Et Soundjata prenant les cailloux d'un trou enchaîna :

I don don, don don Kokodji.
Autrefois l'hôte était sacré.
I don don, don don Kokodji.
Mais l'or est d'hier.
Moi je suis d'avant-hier.

Quelqu'un m'a trahi, rugit le roi Mansa Konkon, quelqu'un m'a trahi.
— Non roi, n'accuse personne, dit l'enfant.
— Alors ?
— Voici bientôt trois lunes que je vis chez toi, jamais tu ne m'avais proposé de jouer au wori. Dieu est la langue de l'hôte. Mes paroles ne traduisent que la vérité car je suis ton hôte.
La vérité c'est que la reine-mère de Niani avait envoyé de l'or à Mansa Konkon pour qu'il supprime Soundjata : « l'or est d'hier » et Soundjata était antérieur à l'or, à la cour du roi. La vérité, c'est que la fille du roi avait révélé le secret à Manding Bory.
Le roi, confus, dit alors
— Tu as gagné, mais tu n'auras pas ce que tu as demandé et je te chasse de ma ville.
— Merci pour l'hospitalité de deux mois, mais je reviendrai, Mansa Konkon.

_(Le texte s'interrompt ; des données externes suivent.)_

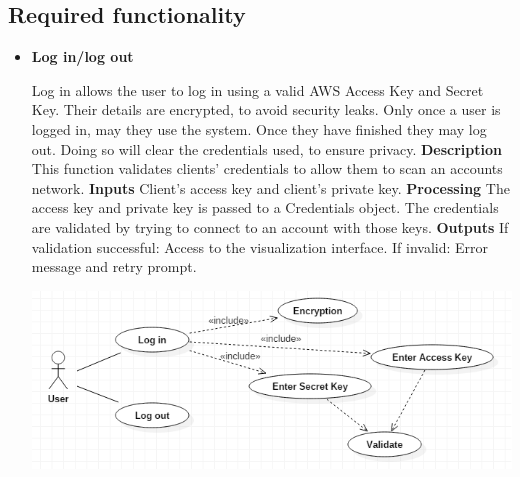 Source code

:\documentclass[a4paper,12pt]{report}
\begin{document}
\subsection{Required functionality}
\begin{itemize}
	\item \textbf{Log in/log out}
		\begin{flushleft}
		Log in allows the user to log in using a valid AWS Access Key and Secret Key. Their details are encrypted, to avoid security leaks. Only once a user is logged in, may they use the system. Once they have finished they may log out. Doing so will clear the credentials used, to ensure privacy.
	\newline
\textbf{Description}
	\newline
	This function validates clients' credentials to allow them to scan an accounts network.
	\newline
	\textbf{Inputs}
	\newline
	Client’s access key and client’s private key.
	\newline
	\textbf{Processing}
	\newline
	The access key and private key is passed to a Credentials object. The credentials are validated by
	trying to connect to an account with those keys.
	\newline
	\textbf{Outputs}
	\newline
	If validation successful:
	\newline
	Access to the visualization interface.
	\newline
	If invalid:
	\newline
	Error message and retry prompt.
	\newline
		\end{flushleft}
		\begin{center}
  	 	\includegraphics[width=1\textwidth] {./Diagrams/LoginUseCase.png}\\[0.4cm]    
		\end{center}
	\newpage


\end{itemize}
\end{document}
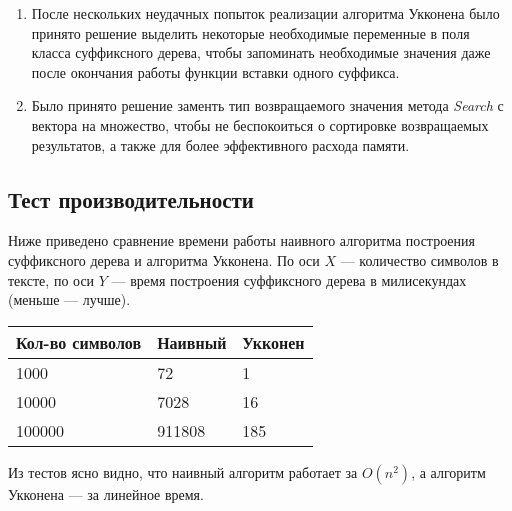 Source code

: \documentclass[12pt]{article}
\begin{document}
    \begin{enumerate}
    \item После нескольких неудачных попыток реализации алгоритма Укконена было
    принято решение выделить некоторые необходимые переменные в поля класса 
    суффиксного дерева, чтобы запоминать необходимые значения даже после 
    окончания работы функции вставки одного суффикса.
    \item Было принято решение заменть тип возвращаемого значения метода 
    \textit{Search} с вектора на множество, чтобы не беспокоиться о сортировке 
    возвращаемых результатов, а также для более эффективного расхода памяти. 
    \end{enumerate}


    \subsection*{Тест производительности}

    Ниже приведено сравнение времени работы наивного алгоритма построения 
    суффиксного дерева и алгоритма Укконена. По оси $X$ — количество символов в
    тексте, по оси $Y$ — время построения суффиксного дерева в милисекундах 
    (меньше — лучше).
    

    \begin{tabular}{ | l | l | l | }
        \hline
            Кол-во символов & Наивный & Укконен \\ \hline
            1000            & 72      & 1       \\
            10000           & 7028    & 16      \\
            100000          & 911808  & 185    \\
        \hline
    \end{tabular}

    Из тестов ясно видно, что наивный алгоритм работает за $O(n^2)$, а алгоритм 
    Укконена — за линейное время.
\end{document}
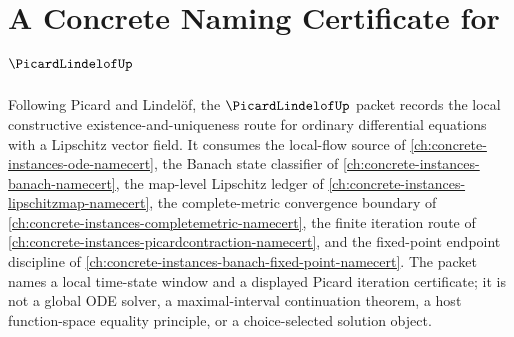 \chapter{A Concrete Naming Certificate for $\PicardLindelofUp$}
\label{ch:concrete-instances-picard-lindelof-namecert}

Following Picard and Lindelöf, the $\PicardLindelofUp$ packet records the local constructive existence-and-uniqueness route for ordinary differential equations with a Lipschitz vector field. It consumes the local-flow source of \autoref{ch:concrete-instances-ode-namecert}, the Banach state classifier of \autoref{ch:concrete-instances-banach-namecert}, the map-level Lipschitz ledger of \autoref{ch:concrete-instances-lipschitzmap-namecert}, the complete-metric convergence boundary of \autoref{ch:concrete-instances-completemetric-namecert}, the finite iteration route of \autoref{ch:concrete-instances-picardcontraction-namecert}, and the fixed-point endpoint discipline of \autoref{ch:concrete-instances-banach-fixed-point-namecert}. The packet names a local time-state window and a displayed Picard iteration certificate; it is not a global ODE solver, a maximal-interval continuation theorem, a host function-space equality principle, or a choice-selected solution object.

De nouveau Sogolon et ses enfants prirent la route de l'exil. Ils s'éloignèrent du fleuve et se dirigèrent vers l'ouest, ils allaient demander l'hospitalité au roi de Tabon dans le pays qu'on appelle aujourd'hui Fouta Djallon ; cette région était alors habitée par les Kamara forgerons et les Djallonkés. Tabon était une ville imprenable, retranchée derrière les montagnes, le roi était depuis longtemps allié de la cour de Niani ; son fils Fran Kamara avait été un des compagnons de, Soundjata. Après le départ de Sogolon, les princes-compagnons de Djata avaient été renvoyés dans leur famille respective.
Mais le roi de Tabon était déjà vieux et il ne voulait pas se brouiller avec celui qui régnait à Niani. Il accueillit Sogolon avec bonté et lui conseilla d'aller le plus loin possible; il lui proposa la cour de Wagadou dont il connaissait le roi. Justement une caravane de marchands partait pour Wagadou 2; le vieux roi recommanda Sogolon et ses enfants aux marchands, il retarda même le départ de quelques jours pour permettre à la mère de se remettre un peu de ses fatigues.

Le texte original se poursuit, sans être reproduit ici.